(Rendered images with source text)
((

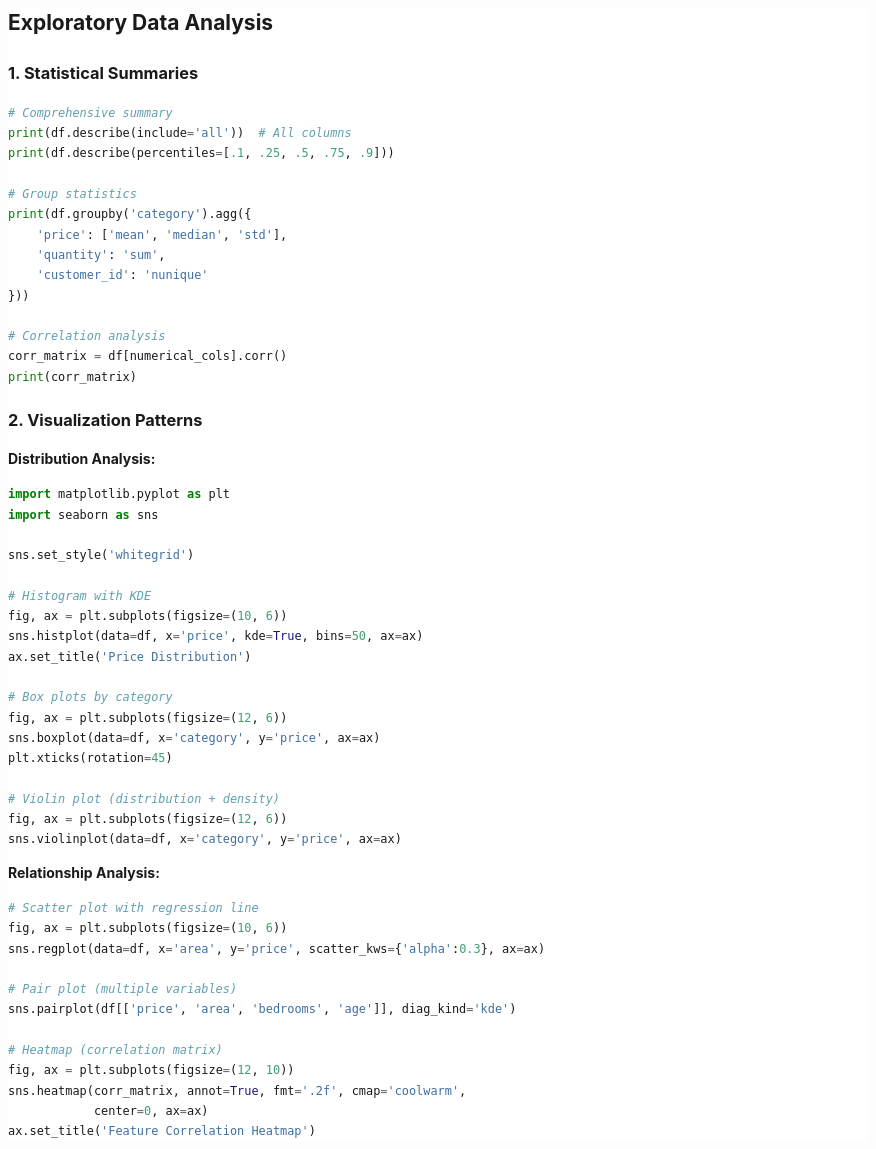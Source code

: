
## Exploratory Data Analysis

### 1. Statistical Summaries

```python
# Comprehensive summary
print(df.describe(include='all'))  # All columns
print(df.describe(percentiles=[.1, .25, .5, .75, .9]))

# Group statistics
print(df.groupby('category').agg({
    'price': ['mean', 'median', 'std'],
    'quantity': 'sum',
    'customer_id': 'nunique'
}))

# Correlation analysis
corr_matrix = df[numerical_cols].corr()
print(corr_matrix)
```

### 2. Visualization Patterns

**Distribution Analysis:**

```python
import matplotlib.pyplot as plt
import seaborn as sns

sns.set_style('whitegrid')

# Histogram with KDE
fig, ax = plt.subplots(figsize=(10, 6))
sns.histplot(data=df, x='price', kde=True, bins=50, ax=ax)
ax.set_title('Price Distribution')

# Box plots by category
fig, ax = plt.subplots(figsize=(12, 6))
sns.boxplot(data=df, x='category', y='price', ax=ax)
plt.xticks(rotation=45)

# Violin plot (distribution + density)
fig, ax = plt.subplots(figsize=(12, 6))
sns.violinplot(data=df, x='category', y='price', ax=ax)
```

**Relationship Analysis:**

```python
# Scatter plot with regression line
fig, ax = plt.subplots(figsize=(10, 6))
sns.regplot(data=df, x='area', y='price', scatter_kws={'alpha':0.3}, ax=ax)

# Pair plot (multiple variables)
sns.pairplot(df[['price', 'area', 'bedrooms', 'age']], diag_kind='kde')

# Heatmap (correlation matrix)
fig, ax = plt.subplots(figsize=(12, 10))
sns.heatmap(corr_matrix, annot=True, fmt='.2f', cmap='coolwarm',
            center=0, ax=ax)
ax.set_title('Feature Correlation Heatmap')
```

))

### WORK INSTRUCTION
State how many lines in the records above contain the word "True". Write the number alone.

### PROBLEM SOLUTION
2